Hi,
I am currently working on porting context propagation from the WildFly
Reactive Feature Pack to WildFly itself, and have a question about how to
proceed.
In the feature pack I have the following setup
* A microprofile-context-propagation layer, which contains the core
subsystem and propagation providers for:
- CDI
- Application (Just TCCL)
* A microprofile-context-propagation-jta layer which provides propagation
for transactions
During the porting process I am finally revisiting some long outstanding
things:
* Extending Application to also propagate the NamespaceContextSelector
(Jakarta EE naming)
* JAX-RS context propagation
* Servlet context propagation
Now, a lot of providers are starting to rely on more stuff in layers which
might not be provisioned. One thing I could do is have a layer for each of
these, so e.g:
- microprofile-context-propagation-jaxrs would provide propagation of the
RestEasy context and make sure the JAX-RS layers are available
- microprofile-context-propagation-servlet would provide propagation of the
Servlet context and make sure the undertow layers are available
and so on.
While ^^ is the cleanest solution, I think it is way too fine-grained, and
the list of what people need to provision might become quite long.
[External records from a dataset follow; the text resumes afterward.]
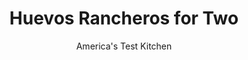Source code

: ---
layout: ../../layouts/MarkdownPostLayout.astro
title: Huevos Rancheros for Two
author: America's Test Kitchen
pubDate: 2023-03-15
description: "We wanted a hearty breakfast that was fast and easy enough to throw together while the coffee was brewing."
image_url: https://res.cloudinary.com/hksqkdlah/image/upload/ar_1:1,c_fill,dpr_2.0,f_auto,fl_lossy.progressive.strip_profile,g_faces:auto,q_auto:low,w_344/43334-sfs-huevos-rancheros-for-two-115
tags: ["Main Courses","Eggs"]
calories: 1212
protein: 33
carbohydrates: 43
fats: 
fiber: 7
ingredients: ["1 tablespoon, extra-virgin olive oil","2 , scallions, white and green parts separated and sliced thin","2 , garlic cloves, sliced thin","1 (16-ounce) jar mild, salsa","1 tablespoon, minced canned chipotle chile in adobo sauce","1 1/2 teaspoons, packed brown sugar","4 ounces, pepper Jack cheese, shredded (1 cup)","4 , large eggs",", Salt and pepper","1 tablespoon, chopped fresh cilantro","4 , (6-inch) corn tortillas, warmed"]
serves: 2
time: "30 minutes"
instructions: ["Heat oil in 10-inch nonstick skillet over medium-high heat until shimmering. Add scallion whites and garlic and cook until softened, about 3 minutes.","Off heat, stir in salsa, chipotle, and sugar. Sprinkle pepper Jack evenly over salsa mixture. Using rubber spatula, make four 2-inch-diameter wells in salsa mixture evenly around perimeter of skillet. (Skillet bottom should be visible in each well.) Crack 1 egg into each well and season with salt and pepper.","Return skillet to medium-high heat and bring to boil. Cover, reduce heat to medium-low, and cook until egg whites are set and no watery patches remain, 4 to 6 minutes for runny yolks or 6 to 8 minutes for set yolks, rotating skillet occasionally for even cooking. Sprinkle with cilantro and scallion greens. Serve with tortillas."]
nutrition: ["979 mg Potassium","685 mg Phosphorus","602 mg Calcium","4 mg Iron","101 mg Magnesium","2154 mg Sodium","4 mg Zinc","35 g Fat","3 mg Niacin (B3)","13 g Monounsaturated","4 g Polyunsaturated","9 mg Vitamin C","2 µg Vitamin D","422 mg Cholesterol","15 g Saturated","7 g Fiber","74 µg Folate (food)","13 g Sugars","35 µg Vitamin K","335 g Water","43 g Carbs","74 µg Folate equivalent (total)","33 g Protein","5 mg Vitamin E","1 µg Vitamin B12","357 µg Vitamin A","606 kcal Energy","3 g Sugars, added","1212 calories"]
notes: "We developed this recipe using Chi-Chi’s Mild Thick &amp; Chunky Salsa. Serve with lime wedges and diced avocado."
---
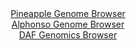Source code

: <div id="Pineapple_Genome_Browser" align="center">
  <a href="https://igv.org/app/?sessionURL=blob:zZJRa9swFIX_i2BlA8eW7NiODWW4TbsGZ01J6qVLKUZ2ZEeZLLmS4rQJ.e_TysZeVmgeNgZ6kC5XuuccfXvQEamo4CAGro18GyFgAbUS2xluWkaucUMUiCvMFLGAJBWRhJcExHtQYaVxNh2bmyutWxU7DtVtr8G8FrbybNzgneB4q.xSNM65YAwXQmItpHLOJO6EQ.uutyUFblvbzPZs31lijR3M2pXgSjgt4XW.Ne_lv0p5TbhoSN5smKYvAnKjx2hc2hX.mMxnSVkSpVLyPFqeJuko.eJdZItPwfkim1zNs2B.MqM1x3ojyenNdVtQ2Q_86WU29yeCra_45PNCXhfJO294cvHUUknUKQrRoA_9ge.aYChfkqf_ybNZ9Ejf6YDtFOqgTvojNj5Da7q.iPisHo3EK74PFmCi3BgOQLmSYYyg5cHA8t2g92OLBhaEkUlHCgri.wcLaInLb6b9fg_0c2toAYo8bl7AsYCQSyJB3IsgDFEUuX4_7MMoQgdrDzaS_b1oL7NpFEI3cd0gryjTBuVlrnirbMy53ZWVXe.OzPJuvU3T8PHrbQpvKjJXZH3HYBkubgfZH7P0jH8z.uX7jNG3KPon1L1FiK2LY1GLVrtFNUyDCUyzcDSMhmfROlV8rKflq_EcF00lZIO16TcVc_xJW4clxVybQkcVLSij.nluUhRbECPXM9CCUjBhKASyLt5DC1rIhx9.w.kdHg7fAQ--">Pineapple Genome Browser</a>
</div>
<div id="Alphonso_Genome_Browser" align="center">
  <a href="https://igv.org/app/?sessionURL=blob:zZJdb5swGEb_i6VOm0TAhpAEpGoi_VqapO2a0mipKmTAELfGJrYDTaL893nVpt10UnOxaRIX5pWxn.dwdqAhUlHBQQhcG_k2QsACainaGa5qRq5wRRQIC8wUsYAkBZGEZwSEO1BgpXF8OzFfLrWuVeg4VNedCvNS2MqzcYW3guNW2ZmonBPBGE6FxFpI5QwlboRDy6bTkhTXtW3u9mzfybHGDmb1UnAlnJrwMmnNecmvUVISLiqSVGum6WuAxOQxGXO7wJ.j.SzKMqLUmGxG.XE0HkX33lm8uOidLOLrL_O4N_8woyXHei3JMcJ5tywnFysMldoSOV0PJ09N7LrR85F3.uHspaaSqGPUR4Mu9AO3a8BQnpOX_6mzeeiBvb3F6bIqTsajI_f8kt4gL2Cr9ibl6divozeb.2BvASaytTEBZEvZDxG0PNizfLfX.bFEAwvCwPCRgoLw4dECWuLs2Wx_2AG9qY0vQJHV.lUdCwiZEwnCTgBhHwXm_G6_C4MA7a0dWEv29.Cex7dBH7qR6_aSgjJtZM4TxWtlY87tJivscnsgzUGZFmXhsU1.lRqgOr9rrrdRdTcdtAz.gaYFzOWvv9BUfU.mf2Lee4LYOj1Ut8uJeKJykX11aTyqpqthNh0G3.L7aHb2Jp6eKXsYmkLICmuz30zM60_fGiwp5toMGqpoShnVm7mhKFoQItcz2oJMMGE8BLJMP0ILWsiHn37r6e0f998B">Alphonso Genome Browser</a>
</div>


<div id="DAF_Genomics_Browser" align="center">
  <a href="https://igv.org/app/?sessionURL=blob:tZFra9swFIb_iyD9ZDuWbMexIQyvczqvZSlJvbCWEs5sOXZjS54kL41D_vuE11LYhTHoQBIS5_K.R88RfaNCVpyhEBELexbGyECy5PsVNG1NP0JDJQoLqCU1kKAFFZRlFIVHVIBUkC6vdGWpVCvD8TiHwtxSxpsqk5Z0LGhNyTtVUp1qEgsa6DmDvbQy3uhkBWOo25IzyceQZVRK0x63lG03e9DHc2wztKSbpqtVNahutAltLLcK0G4rltPHvxj5D8p6VW.i9Soa6i_pIcln0WUSfXLi9PZicn6bLt6v08n6bFVtGahO0FnMrz_fLMW5M7_oE_zQXfeHxSLZq1jsRs67s_ixrQSVM.zjqWt7_tRFJwPVPOs0ApSVAofYNXwyNYjrmk9Xx5voPxC8QuHdvYGUgGyn0..OSB1aDQpJ.rUbmBmIi5wKFJqBbfs4CIjn.q4dBPhkHFEn6lcmOU.XgW.TiJCJ9QUarV9U9fB9WujX4Gth_Kmz3v.KaQ0PQdTt.sKWDvsQJyMyvxmRtwfoe5Im8reoPD3BH0cruGhA6dCP5xMYqLViQ5l6IeOc7k_fAQ--">DAF Genomics Browser</a>
</div>
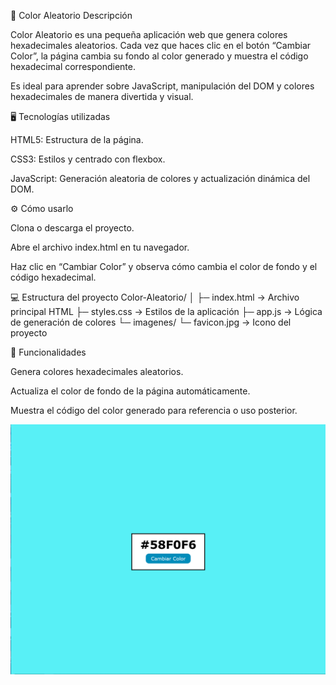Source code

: 🎨 Color Aleatorio
Descripción

Color Aleatorio es una pequeña aplicación web que genera colores hexadecimales aleatorios. Cada vez que haces clic en el botón “Cambiar Color”, la página cambia su fondo al color generado y muestra el código hexadecimal correspondiente.

Es ideal para aprender sobre JavaScript, manipulación del DOM y colores hexadecimales de manera divertida y visual.

🖥️ Tecnologías utilizadas

HTML5: Estructura de la página.

CSS3: Estilos y centrado con flexbox.

JavaScript: Generación aleatoria de colores y actualización dinámica del DOM.

⚙️ Cómo usarlo

Clona o descarga el proyecto.

Abre el archivo index.html en tu navegador.

Haz clic en “Cambiar Color” y observa cómo cambia el color de fondo y el código hexadecimal.

💻 Estructura del proyecto
Color-Aleatorio/
│
├─ index.html       → Archivo principal HTML
├─ styles.css       → Estilos de la aplicación
├─ app.js           → Lógica de generación de colores
└─ imagenes/
    └─ favicon.jpg  → Icono del proyecto

📝 Funcionalidades

Genera colores hexadecimales aleatorios.

Actualiza el color de fondo de la página automáticamente.


Muestra el código del color generado para referencia o uso posterior.

![Citas Aleatorias](https://github.com/Elion-hub/Proyectos-Javascript/blob/main/Colores%20Aleatorios/ColoresAleatorios.PNG)
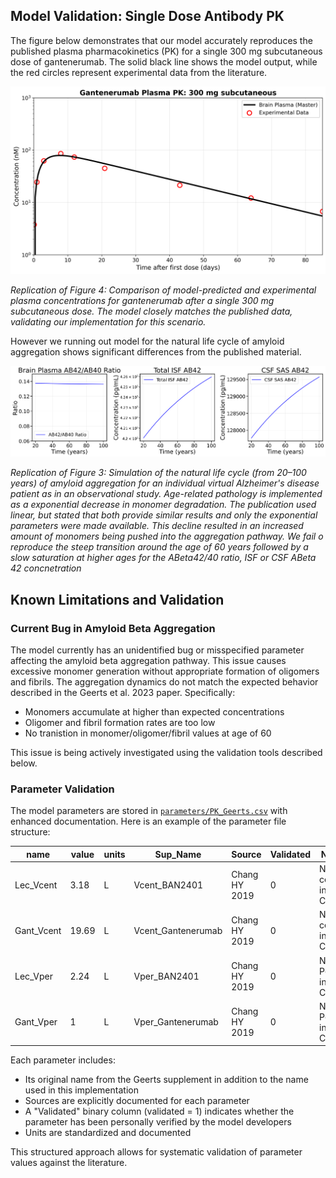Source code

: ## Model Validation: Single Dose Antibody PK

The figure below demonstrates that our model accurately reproduces the published plasma pharmacokinetics (PK) for a single 300 mg subcutaneous dose of gantenerumab. The solid black line shows the model output, while the red circles represent experimental data from the literature.

![Gantenerumab Plasma PK: 300 mg subcutaneous](generated/figures/drug_simulation/gantenerumab_pk_brain_plasma_master.png)

*Replication of Figure 4: Comparison of model-predicted and experimental plasma concentrations for gantenerumab after a single 300 mg subcutaneous dose. The model closely matches the published data, validating our implementation for this scenario.*

However we running out model for the natural life cycle of amyloid aggregation shows significant differences from the published material. 

![Natural Life Cycle](generated/figures/steady_state/gantenerumab_ab42_ratios_and_concentrations.png)

*Replication of Figure 3: Simulation of the natural life cycle (from 20–100 years) of amyloid aggregation for an individual virtual Alzheimer's disease patient as in an observational study. Age-related pathology is implemented as a exponential decrease in monomer degradation. The publication used linear, but stated that both provide similar results and only the exponential parameters were made available. This decline resulted in an increased amount of monomers being pushed into the aggregation pathway. We fail o reproduce the steep transition around the age of 60 years followed by a slow saturation at higher ages for the ABeta42/40 ratio, ISF or CSF ABeta 42 concnetration*


## Known Limitations and Validation

### Current Bug in Amyloid Beta Aggregation

The model currently has an unidentified bug or misspecified parameter affecting the amyloid beta aggregation pathway. This issue causes excessive monomer generation without appropriate formation of oligomers and fibrils. The aggregation dynamics do not match the expected behavior described in the Geerts et al. 2023 paper. Specifically:

- Monomers accumulate at higher than expected concentrations
- Oligomer and fibril formation rates are too low
- No tranistion in monomer/oligomer/fibril values at age of 60

This issue is being actively investigated using the validation tools described below.

### Parameter Validation

The model parameters are stored in [`parameters/PK_Geerts.csv`](parameters/PK_Geerts.csv) with enhanced documentation. Here is an example of the parameter file structure:

| name | value | units | Sup_Name | Source | Validated | Notes |
|------|-------|-------|----------|--------|-----------|-------|
| Lec_Vcent | 3.18 | L | Vcent_BAN2401 | Chang HY 2019 | 0 | No central in Chang |
| Gant_Vcent | 19.69 | L | Vcent_Gantenerumab | Chang HY 2019 | 0 | No central in Chang |
| Lec_Vper | 2.24 | L | Vper_BAN2401 | Chang HY 2019 | 0 | No Periph in Chang |
| Gant_Vper | 1 | L | Vper_Gantenerumab | Chang HY 2019 | 0 | No Periph in Chang |

Each parameter includes:
- Its original name from the Geerts supplement in addition to the name used in this implementation 
- Sources are explicitly documented for each parameter
- A "Validated" binary column (validated = 1) indicates whether the parameter has been personally verified by the model developers
- Units are standardized and documented

This structured approach allows for systematic validation of parameter values against the literature.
I am currently working on something where you just have the
microprofile-context-propagation layer, which contains all the providers,
and does a check when the deployment is first initialised. If when loading,
say, the RestEasy provider, and RestEasy is not there, it will log an INFO
message along the lines of:
Class
org.wildfly.extension.microprofile.context.propagation.providers.jaxrs.JaxRsThreadContextSnapshotFactory
could not be loaded, because the underlying layers are not provisioned. You
will not get context propagation for the 'JAX-RS' thread context type
This message is printed when the deployment's context manager is first
loaded (i.e. on deploy) and not on every attempt to do propagation.
Does anybody see any problems with this approach? To me it is more
user-friendly, but others might have different opinions.